When I wrote about the PS4’s hardware in the April edition of NAG Magazine, I mentioned that the APU inside it would be sold to the public later on, probably for the low-power desktop market and some gamers who like to feel the PS4 connection. The PS4’s AMD APU is pretty unique in that it has a “Unified Memory Architecture” and many bloggers theorised how on earth this will work. Well, yesterday AMD l;ited the NDA regarding some details about Kaveri to journalists (not me, sadly) and has also given clues about how the PS4’s unified memory works.

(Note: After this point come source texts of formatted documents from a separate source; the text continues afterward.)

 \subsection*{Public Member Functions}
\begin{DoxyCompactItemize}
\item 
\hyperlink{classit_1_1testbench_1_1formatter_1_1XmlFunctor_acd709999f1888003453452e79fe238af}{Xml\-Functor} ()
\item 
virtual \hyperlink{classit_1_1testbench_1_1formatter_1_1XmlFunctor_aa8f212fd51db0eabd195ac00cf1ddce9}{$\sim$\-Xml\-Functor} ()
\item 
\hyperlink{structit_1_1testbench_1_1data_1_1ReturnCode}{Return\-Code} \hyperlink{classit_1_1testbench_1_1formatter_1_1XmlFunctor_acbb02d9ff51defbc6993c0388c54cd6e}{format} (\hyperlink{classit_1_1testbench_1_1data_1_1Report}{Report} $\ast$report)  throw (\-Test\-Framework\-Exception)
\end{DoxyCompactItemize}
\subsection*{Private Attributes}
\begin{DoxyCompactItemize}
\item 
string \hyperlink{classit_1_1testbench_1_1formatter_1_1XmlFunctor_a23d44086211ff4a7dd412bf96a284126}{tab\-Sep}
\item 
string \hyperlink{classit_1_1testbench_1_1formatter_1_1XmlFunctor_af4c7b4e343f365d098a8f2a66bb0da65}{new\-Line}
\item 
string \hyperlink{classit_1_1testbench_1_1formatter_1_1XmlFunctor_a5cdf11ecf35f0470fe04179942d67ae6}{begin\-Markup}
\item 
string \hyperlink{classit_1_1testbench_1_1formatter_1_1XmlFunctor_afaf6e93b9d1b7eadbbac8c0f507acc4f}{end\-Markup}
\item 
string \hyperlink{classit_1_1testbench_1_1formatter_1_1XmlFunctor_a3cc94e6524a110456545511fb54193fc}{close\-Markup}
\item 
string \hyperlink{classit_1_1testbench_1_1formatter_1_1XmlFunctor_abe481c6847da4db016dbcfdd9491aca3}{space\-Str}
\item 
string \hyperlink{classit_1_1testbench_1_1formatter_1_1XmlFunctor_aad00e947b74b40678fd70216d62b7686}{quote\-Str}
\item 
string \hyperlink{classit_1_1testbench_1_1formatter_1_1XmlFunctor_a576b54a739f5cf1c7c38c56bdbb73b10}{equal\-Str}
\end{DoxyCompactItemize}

The roadmap above shows the three main goals this year by AMD, namely: 1) Create a Unified Address space for the CPU and GPU 2) Use pageable parameters for the GPU using CPU pointers 3) Install a fully coherent memory space betwene the GPU and CPU
Kaveri is on its way
Now Kaveri is part of the new Fusion APU family that will be making its debut at Computex 2013 this year (or at least, that’s the expected date – AMD still hasn’t actually confirmed it) and it changes a lot of things. Its a mobile SOC (system-on-chip) based on AMD’s Steamroller architecture and uses four Jaguar cores in its makeup as well as AMD Radeon HD8000 series graphics. Kaveri will be a pretty big disruptor for Intel’s integrated graphics, because already the VLIW5-based HD7660D inside the AMD A10-5800K is much faster than HD4000 and still faster than Intel’s upcoming HD4600.

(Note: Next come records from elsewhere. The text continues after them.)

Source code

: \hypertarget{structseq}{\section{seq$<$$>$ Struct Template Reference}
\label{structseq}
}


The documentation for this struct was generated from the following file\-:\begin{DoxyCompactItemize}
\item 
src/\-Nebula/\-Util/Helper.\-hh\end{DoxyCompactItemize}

The GCN-based graphics cores will also appear in the smaller chips for other markets, with Kabini servicing the value ultrathin market and Temash bringing GCN goodness to cheap tablet designs. All three are designed to throw Intel off the high horse and a spanner in the works for other products based on ARM chip designs, like Nvidia’s Tegra. Kaveri is also destined for the desktop and note that AMD has added in next to it, “HSA features arrive on Kaveri.” What that meant to bloggers, fans and journalists at CES 2013 was a mystery. Today, I think we can figure it out.
The mystery unravels…
Its called “hUMA” or Heterogeneous Uniform Memory Addressing. A little context is required here – in 2003 AMD released its new processor, the Athlon 64. The chip changed a number of things for both the company and the industry and one feature in particular was so ahead of its time it took Intel over five years to copy it – the integrated memory controlller (IMC). AMD’s IMC took the memory controller off the motherboard that was relying on third party chip-makers to provide and put it straight on the processor, giving the company more control over how their chip behaved and worked with RAM, cumulating in enabling the Athlon 64 to crush Intel’s Pentium 4 at every turn.

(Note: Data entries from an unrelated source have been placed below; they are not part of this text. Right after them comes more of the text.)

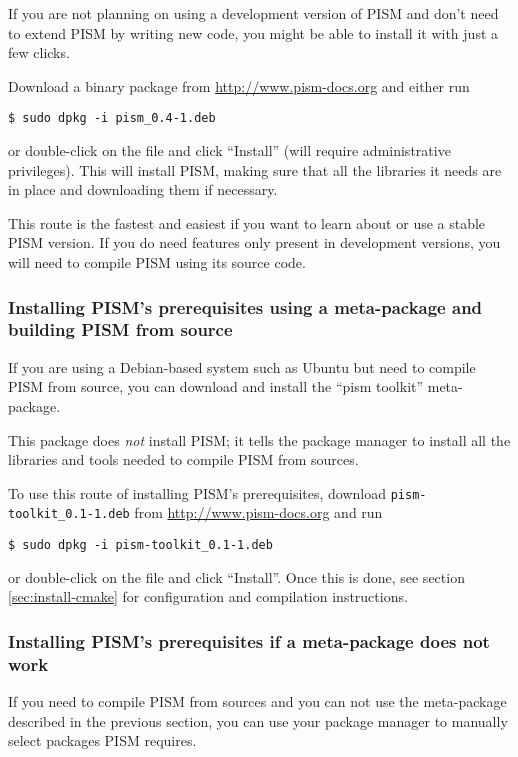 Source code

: \documentclass[11pt,final]{amsart}
\begin{document}
If you are not planning on using a development version of PISM and don't need to extend PISM by writing new code, you might be
able to install it with just a few clicks.

Download a binary package from \url{http://www.pism-docs.org} and either run
\begin{verbatim}
$ sudo dpkg -i pism_0.4-1.deb
\end{verbatim}%
or double-click on the file and click ``Install'' (will require administrative privileges). This will install PISM, making sure that
all the libraries it needs are in place and downloading them if necessary.

This route is the fastest and easiest if you want to learn about or use a stable PISM version. If you do need features only
present in development versions, you will need to compile PISM using its source code.

\subsubsection{Installing PISM's prerequisites using a meta-package and building PISM from source}
\label{sec:deb-pism-toolkit}

If you are using a Debian-based system such as Ubuntu but need to compile PISM from source, you can download and install the
``pism toolkit'' meta-package.

This package does \emph{not} install PISM; it tells the package manager to install all the libraries and tools needed to compile
PISM from sources.

To use this route of installing PISM's prerequisites, download \texttt{pism-toolkit_0.1-1.deb} from \url{http://www.pism-docs.org} and run
\begin{verbatim}
$ sudo dpkg -i pism-toolkit_0.1-1.deb
\end{verbatim}%
or double-click on the file and click ``Install''. Once this is done, see section \ref{sec:install-cmake} for configuration and
compilation instructions.

\subsubsection{Installing PISM's prerequisites if a meta-package does not work}
\label{sec:deb-libraries-by-hand}

If you need to compile PISM from sources and you can not use the meta-package described in the previous section, you can use your
package manager to manually select packages PISM requires.
\end{document}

UMA also was very different from previous memory controller architectures. For the first time on a commercially available processor (we’re not counting the very strange Transmeta Crusoe here) you could have multiple cores share the same memory space. Memory pointers, directions for processors to look for information on paged or non-paged memory referenced by name for easy developer access, were also shared and that meant that data and instructions for the one core was simultaneously available and readable by other processors.
Later on, we also got “NUMA”, or Non-Uniform Memory Access. This allowed a GPU built into the motherboard to share the same memory as the processor with the caveat that it would reserve address space for itself. Intel, Nvidia and AMD used and still use NUMA designs today in many products. Intel expanded on this with the HD graphics family, giving it the option to increase or decrease its memory allocation dynamically and if you look at the specs for any PC with the HD3000 graphics or higher, it specifies that it can have “up to 1750MB of system memory.”
Introducing hUMA, the new standard
In 2013, AMD brings about a new design and appears to have leapfrogged Intel again with hUMA. Heterogeneous Uniform Memory Access. This is a technology that only comes with the desktop version of Kaveri and there are various reasons why its limited to that and all of them end in the words “Playstation 4.” Kaveri for the desktop is expected to be the APU that AMD says it is intent on selling to consumers, the same APU design that would be seen in the Playstation 4.
hUMA now allocates the GPU’s memory on the system memory but shares its contents and pointer information with the CPUs. It now has access to potentially huge amounts of memory, giving it more space to work with to do whatever calculations its given. The memory the GPU uses isn’t reserved and the amount in use can be adjusted as and when needed. This solves a big problem with AMD”s NUMA implementations on Llano and Trinity, because the integrated Radeon graphics couldn’t address more memory than it was allowed to, putting a cap on its theoretical potential. Its also worlds away from Intel’s current implementation with Intel HD.
The console connection
Those of you who have read an earlier piece I wrote, titled “More next-gen console speculation hits the net“, will see another pattern emerging – this time from the Xbox 360. Microsoft’s Xbox 360 had a critical advantage over Sony’s PS3 in hardware. The PS3 was massively powerful for its time but it was hamstrung – the eight-core IBM Cell processor and the Nvidia RSX Reality synthesiser each got handed to them 256MB of memory. No more, no less. That’s the reason why in today’s games you’ll see that the PS3 has some “texture optimisations”, apparently a developer’s nicer way of saying “low-resolution crappy textures.”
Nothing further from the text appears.